*** Opening Exercise inputs ***

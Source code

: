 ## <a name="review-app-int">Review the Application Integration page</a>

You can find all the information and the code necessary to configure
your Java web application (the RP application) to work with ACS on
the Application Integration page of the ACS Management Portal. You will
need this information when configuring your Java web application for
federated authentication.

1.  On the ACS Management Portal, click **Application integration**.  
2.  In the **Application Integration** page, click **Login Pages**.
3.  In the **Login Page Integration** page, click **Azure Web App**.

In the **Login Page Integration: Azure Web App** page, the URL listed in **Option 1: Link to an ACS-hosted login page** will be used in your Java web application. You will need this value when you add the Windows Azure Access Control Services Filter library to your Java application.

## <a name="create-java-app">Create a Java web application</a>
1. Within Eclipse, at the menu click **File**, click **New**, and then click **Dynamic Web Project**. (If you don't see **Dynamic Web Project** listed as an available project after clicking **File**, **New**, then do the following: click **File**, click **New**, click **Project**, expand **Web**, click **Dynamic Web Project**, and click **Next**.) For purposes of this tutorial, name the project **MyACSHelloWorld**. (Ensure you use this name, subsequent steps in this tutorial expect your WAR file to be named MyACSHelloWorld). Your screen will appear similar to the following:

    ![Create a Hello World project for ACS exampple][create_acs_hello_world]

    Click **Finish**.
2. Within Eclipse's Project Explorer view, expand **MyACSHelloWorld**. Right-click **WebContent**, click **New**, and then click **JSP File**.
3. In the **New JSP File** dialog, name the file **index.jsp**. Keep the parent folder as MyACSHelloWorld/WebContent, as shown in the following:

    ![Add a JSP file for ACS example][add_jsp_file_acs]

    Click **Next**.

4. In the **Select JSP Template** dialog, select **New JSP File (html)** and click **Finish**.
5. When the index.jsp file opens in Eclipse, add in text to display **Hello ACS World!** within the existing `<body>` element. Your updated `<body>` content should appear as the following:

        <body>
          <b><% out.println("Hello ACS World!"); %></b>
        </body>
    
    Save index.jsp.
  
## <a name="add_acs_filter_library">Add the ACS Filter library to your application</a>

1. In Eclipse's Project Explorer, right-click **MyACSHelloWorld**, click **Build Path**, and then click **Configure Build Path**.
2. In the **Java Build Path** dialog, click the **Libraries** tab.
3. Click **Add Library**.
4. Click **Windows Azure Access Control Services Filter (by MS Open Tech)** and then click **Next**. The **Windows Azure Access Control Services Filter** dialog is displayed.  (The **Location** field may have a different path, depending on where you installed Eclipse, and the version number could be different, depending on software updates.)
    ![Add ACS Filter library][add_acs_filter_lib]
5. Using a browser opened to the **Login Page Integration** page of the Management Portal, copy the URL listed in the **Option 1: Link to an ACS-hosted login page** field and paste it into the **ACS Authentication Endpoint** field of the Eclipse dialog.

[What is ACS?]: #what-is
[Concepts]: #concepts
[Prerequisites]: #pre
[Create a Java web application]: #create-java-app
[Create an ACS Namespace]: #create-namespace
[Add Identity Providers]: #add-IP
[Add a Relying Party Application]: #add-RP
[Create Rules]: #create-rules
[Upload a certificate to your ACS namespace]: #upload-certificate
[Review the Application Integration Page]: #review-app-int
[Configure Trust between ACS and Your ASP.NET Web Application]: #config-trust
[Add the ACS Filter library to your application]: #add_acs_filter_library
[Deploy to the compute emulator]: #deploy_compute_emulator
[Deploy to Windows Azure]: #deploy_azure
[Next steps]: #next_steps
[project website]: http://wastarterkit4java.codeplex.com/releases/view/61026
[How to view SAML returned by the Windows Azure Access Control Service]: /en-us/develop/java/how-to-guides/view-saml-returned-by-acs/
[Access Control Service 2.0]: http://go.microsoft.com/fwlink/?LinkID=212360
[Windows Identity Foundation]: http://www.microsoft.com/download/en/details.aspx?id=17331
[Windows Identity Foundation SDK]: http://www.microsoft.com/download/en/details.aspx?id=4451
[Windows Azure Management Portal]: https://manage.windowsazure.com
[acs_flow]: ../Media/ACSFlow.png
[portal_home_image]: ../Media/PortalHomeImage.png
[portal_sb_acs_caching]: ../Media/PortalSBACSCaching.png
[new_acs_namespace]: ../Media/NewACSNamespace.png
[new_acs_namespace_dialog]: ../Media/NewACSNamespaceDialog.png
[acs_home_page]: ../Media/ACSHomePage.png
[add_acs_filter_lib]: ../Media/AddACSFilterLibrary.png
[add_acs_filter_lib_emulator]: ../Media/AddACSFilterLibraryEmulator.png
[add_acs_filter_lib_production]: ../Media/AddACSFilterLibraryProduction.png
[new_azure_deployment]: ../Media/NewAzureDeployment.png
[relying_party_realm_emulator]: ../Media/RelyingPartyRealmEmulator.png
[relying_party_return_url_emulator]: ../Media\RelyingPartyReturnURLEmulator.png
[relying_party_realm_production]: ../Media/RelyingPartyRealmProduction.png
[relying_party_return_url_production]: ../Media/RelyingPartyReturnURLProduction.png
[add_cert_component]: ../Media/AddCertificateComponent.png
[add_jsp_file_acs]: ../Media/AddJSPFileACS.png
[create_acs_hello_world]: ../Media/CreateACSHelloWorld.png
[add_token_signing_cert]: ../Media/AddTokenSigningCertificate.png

*** Closing Exercise inputs ***

**Exercise details**: Write out a verbatim copy of the data, beginning with its first line and ending with the line that contains "need this information".

**Reply to the task**:
Source code

: ## <a name="review-app-int">Review the Application Integration page</a>

You can find all the information and the code necessary to configure
your Java web application (the RP application) to work with ACS on
the Application Integration page of the ACS Management Portal. You will
need this information when configuring your Java web application for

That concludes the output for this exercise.